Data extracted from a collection

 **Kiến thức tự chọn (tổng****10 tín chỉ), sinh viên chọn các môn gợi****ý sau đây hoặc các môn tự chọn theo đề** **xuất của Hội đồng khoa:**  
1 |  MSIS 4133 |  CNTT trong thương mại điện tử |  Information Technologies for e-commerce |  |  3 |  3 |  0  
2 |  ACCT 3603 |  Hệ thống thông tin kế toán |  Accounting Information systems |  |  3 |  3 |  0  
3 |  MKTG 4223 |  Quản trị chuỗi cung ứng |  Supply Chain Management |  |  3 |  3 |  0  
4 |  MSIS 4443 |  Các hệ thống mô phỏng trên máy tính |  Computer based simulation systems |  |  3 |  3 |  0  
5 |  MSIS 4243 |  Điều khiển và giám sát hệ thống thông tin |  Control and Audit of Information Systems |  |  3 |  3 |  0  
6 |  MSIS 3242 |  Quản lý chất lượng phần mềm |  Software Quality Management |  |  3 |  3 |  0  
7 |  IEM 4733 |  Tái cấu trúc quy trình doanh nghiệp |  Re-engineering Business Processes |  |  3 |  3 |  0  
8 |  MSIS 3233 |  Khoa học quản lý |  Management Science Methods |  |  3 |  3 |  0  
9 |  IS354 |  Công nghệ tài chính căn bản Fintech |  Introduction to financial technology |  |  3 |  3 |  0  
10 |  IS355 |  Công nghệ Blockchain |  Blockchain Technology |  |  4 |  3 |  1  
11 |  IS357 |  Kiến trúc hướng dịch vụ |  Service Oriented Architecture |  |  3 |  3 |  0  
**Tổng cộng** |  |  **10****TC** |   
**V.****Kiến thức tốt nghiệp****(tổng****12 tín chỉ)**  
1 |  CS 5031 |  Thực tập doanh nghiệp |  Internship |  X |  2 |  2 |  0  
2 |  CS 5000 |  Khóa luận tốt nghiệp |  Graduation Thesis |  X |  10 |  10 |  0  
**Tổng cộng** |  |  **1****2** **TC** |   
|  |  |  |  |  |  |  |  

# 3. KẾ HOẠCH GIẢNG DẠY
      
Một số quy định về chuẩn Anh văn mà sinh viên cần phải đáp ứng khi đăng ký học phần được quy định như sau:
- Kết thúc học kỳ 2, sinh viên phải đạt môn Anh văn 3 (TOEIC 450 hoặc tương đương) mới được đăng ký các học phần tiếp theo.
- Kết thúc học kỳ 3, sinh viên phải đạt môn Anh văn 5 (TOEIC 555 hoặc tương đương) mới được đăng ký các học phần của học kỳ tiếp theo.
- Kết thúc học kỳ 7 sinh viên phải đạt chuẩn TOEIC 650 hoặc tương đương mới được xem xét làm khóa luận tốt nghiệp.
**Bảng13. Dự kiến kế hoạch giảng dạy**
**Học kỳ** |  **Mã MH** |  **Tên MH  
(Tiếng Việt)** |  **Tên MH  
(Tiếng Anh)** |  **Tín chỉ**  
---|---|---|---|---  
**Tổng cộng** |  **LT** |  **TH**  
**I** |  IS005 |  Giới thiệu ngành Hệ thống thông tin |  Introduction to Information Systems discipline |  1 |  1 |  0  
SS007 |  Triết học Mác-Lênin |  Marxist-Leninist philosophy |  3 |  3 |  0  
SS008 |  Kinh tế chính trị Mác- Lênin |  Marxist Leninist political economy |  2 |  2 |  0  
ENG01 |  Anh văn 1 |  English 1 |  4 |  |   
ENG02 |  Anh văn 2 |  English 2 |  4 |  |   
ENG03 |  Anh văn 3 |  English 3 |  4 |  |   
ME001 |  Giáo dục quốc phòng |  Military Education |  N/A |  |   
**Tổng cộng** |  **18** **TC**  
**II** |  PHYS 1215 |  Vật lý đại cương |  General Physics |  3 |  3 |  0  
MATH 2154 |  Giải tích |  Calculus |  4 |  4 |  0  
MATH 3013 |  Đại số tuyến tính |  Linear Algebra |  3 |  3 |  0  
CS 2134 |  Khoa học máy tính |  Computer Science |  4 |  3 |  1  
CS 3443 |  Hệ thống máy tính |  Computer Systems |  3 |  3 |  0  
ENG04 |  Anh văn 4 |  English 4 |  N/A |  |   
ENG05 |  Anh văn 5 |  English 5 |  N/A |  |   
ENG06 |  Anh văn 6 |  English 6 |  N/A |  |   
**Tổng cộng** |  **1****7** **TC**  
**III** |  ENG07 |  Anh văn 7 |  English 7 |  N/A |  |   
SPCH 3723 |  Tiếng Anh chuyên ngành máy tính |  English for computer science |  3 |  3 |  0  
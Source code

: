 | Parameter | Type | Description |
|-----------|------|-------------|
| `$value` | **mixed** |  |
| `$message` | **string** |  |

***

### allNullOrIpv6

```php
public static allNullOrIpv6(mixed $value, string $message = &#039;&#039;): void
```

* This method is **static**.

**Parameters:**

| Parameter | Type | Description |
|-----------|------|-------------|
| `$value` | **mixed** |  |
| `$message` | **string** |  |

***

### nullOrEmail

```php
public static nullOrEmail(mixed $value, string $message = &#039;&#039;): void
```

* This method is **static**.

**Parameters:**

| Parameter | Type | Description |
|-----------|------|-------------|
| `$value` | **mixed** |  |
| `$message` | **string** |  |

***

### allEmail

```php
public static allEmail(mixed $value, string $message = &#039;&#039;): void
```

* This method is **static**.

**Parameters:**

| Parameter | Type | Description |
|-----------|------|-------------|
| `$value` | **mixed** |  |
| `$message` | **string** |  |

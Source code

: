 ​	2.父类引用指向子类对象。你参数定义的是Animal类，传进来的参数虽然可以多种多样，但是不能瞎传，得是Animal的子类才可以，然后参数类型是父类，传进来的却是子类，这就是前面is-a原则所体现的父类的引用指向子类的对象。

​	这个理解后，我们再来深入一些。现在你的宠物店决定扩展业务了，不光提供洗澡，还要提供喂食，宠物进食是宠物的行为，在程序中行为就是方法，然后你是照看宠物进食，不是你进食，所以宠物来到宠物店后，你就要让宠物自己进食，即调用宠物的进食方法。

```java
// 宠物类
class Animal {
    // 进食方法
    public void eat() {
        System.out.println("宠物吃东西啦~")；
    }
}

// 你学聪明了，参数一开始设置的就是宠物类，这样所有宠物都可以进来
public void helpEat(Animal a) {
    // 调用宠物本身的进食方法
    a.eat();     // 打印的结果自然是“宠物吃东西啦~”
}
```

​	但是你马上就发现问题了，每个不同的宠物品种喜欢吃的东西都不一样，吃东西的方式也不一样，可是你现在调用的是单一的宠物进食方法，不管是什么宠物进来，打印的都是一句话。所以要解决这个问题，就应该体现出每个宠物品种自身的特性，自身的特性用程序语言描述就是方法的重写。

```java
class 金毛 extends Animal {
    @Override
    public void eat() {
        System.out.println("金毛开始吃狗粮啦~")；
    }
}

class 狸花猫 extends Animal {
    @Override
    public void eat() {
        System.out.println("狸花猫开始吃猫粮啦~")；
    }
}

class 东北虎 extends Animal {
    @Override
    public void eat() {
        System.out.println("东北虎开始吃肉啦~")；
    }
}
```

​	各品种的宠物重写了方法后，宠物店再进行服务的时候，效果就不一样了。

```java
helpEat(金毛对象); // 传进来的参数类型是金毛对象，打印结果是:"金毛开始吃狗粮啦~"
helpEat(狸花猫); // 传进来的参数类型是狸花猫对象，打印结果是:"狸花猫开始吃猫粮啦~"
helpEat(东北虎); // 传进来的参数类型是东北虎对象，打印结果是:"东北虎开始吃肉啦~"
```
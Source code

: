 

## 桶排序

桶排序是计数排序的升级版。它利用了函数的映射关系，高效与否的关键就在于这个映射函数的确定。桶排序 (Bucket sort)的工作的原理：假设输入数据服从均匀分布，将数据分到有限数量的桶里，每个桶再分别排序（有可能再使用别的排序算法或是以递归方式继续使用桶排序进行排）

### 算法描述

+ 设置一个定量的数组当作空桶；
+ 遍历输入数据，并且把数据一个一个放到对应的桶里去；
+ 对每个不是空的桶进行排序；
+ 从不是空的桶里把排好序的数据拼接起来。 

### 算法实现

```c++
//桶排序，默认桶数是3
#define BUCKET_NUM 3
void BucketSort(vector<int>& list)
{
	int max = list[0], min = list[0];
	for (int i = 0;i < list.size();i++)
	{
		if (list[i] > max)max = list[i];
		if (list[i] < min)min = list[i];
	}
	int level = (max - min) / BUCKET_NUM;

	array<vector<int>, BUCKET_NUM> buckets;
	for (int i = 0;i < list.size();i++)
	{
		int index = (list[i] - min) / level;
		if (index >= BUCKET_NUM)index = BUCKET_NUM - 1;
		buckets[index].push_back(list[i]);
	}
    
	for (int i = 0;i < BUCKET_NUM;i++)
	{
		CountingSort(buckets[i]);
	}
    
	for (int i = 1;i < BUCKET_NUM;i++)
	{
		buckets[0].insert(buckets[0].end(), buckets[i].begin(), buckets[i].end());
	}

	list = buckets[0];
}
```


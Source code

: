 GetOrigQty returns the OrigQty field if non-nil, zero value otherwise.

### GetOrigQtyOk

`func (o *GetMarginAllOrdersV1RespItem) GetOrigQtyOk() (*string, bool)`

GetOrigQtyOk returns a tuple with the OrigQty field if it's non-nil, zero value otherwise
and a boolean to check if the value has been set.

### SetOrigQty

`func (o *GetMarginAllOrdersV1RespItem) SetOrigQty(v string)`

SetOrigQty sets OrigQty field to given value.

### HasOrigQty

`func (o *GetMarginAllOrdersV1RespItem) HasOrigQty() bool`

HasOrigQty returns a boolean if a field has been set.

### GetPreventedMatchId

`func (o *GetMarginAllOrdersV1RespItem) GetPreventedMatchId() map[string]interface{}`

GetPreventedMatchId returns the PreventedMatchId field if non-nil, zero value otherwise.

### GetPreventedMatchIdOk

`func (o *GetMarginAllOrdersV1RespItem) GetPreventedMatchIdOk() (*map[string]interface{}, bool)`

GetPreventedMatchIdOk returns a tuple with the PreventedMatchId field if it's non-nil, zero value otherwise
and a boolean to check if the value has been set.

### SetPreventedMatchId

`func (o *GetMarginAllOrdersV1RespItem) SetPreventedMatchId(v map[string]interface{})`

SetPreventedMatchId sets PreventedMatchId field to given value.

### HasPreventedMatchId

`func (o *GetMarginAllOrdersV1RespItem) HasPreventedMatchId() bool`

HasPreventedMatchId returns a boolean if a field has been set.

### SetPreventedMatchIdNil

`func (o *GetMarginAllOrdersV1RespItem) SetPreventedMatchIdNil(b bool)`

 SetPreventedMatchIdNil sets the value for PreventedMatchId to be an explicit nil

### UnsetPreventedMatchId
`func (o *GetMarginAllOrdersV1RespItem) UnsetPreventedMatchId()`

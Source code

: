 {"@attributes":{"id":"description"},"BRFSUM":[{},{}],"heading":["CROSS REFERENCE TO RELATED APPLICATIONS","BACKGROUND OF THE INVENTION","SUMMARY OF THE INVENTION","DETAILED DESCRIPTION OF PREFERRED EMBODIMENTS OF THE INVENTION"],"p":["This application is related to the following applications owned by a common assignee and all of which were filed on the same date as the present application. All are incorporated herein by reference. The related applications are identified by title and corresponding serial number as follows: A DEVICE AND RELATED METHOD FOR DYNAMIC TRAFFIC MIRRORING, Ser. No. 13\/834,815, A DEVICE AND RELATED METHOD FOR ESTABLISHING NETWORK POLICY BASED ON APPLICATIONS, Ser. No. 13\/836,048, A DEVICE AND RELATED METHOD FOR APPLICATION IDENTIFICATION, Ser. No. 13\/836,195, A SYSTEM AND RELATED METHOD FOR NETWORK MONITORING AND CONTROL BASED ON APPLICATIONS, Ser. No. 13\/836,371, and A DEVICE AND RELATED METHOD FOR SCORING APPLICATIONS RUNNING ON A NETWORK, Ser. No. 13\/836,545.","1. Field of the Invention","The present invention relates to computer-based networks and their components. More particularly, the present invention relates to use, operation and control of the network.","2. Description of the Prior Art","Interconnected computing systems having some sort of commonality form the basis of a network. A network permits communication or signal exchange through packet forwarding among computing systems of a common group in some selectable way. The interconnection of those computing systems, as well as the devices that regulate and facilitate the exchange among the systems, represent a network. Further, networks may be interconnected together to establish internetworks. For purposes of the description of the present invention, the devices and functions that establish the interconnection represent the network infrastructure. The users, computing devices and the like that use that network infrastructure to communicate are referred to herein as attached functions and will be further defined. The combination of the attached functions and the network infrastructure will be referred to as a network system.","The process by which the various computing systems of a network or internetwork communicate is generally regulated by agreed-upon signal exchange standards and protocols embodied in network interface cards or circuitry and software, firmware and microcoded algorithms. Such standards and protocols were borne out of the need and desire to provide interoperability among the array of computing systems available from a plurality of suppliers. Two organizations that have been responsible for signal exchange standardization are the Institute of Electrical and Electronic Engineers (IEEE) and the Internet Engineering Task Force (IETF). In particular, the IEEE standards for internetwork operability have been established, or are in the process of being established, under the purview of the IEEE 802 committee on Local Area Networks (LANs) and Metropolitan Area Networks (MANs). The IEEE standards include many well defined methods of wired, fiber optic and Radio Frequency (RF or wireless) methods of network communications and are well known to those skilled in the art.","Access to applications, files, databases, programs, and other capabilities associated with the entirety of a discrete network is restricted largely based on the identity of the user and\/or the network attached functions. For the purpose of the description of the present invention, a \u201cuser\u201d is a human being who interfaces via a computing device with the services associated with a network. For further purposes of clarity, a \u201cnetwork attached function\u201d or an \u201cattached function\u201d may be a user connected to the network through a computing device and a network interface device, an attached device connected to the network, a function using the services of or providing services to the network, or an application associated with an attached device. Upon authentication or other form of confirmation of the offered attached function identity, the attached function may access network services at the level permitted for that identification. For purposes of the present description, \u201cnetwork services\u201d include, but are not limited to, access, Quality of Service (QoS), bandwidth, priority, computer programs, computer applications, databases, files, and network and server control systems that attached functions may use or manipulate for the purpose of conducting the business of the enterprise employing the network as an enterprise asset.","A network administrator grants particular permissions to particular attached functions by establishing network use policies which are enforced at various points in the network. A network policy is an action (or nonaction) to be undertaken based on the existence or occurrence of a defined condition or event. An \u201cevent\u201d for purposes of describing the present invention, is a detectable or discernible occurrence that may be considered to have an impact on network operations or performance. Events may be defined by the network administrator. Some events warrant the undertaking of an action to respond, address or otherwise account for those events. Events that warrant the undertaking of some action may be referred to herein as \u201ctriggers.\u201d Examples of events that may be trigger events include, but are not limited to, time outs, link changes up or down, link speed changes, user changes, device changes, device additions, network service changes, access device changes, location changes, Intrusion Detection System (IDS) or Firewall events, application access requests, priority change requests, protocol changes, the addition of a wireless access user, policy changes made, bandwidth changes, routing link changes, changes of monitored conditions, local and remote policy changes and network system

ACTIVITY:
What is needed is an exact copy of the lines above, from the one containing "(Tiếng Việt)** |" through the one containing "Giới thiệu ngành", with nothing added.

COMPLETED EXERCISE:
(Tiếng Việt)** |  **Tên MH  
(Tiếng Anh)** |  **Tín chỉ**  
---|---|---|---|---  
**Tổng cộng** |  **LT** |  **TH**  
**I** |  IS005 |  Giới thiệu ngành Hệ thống thông tin |  Introduction to Information Systems discipline |  1 |  1 |  0  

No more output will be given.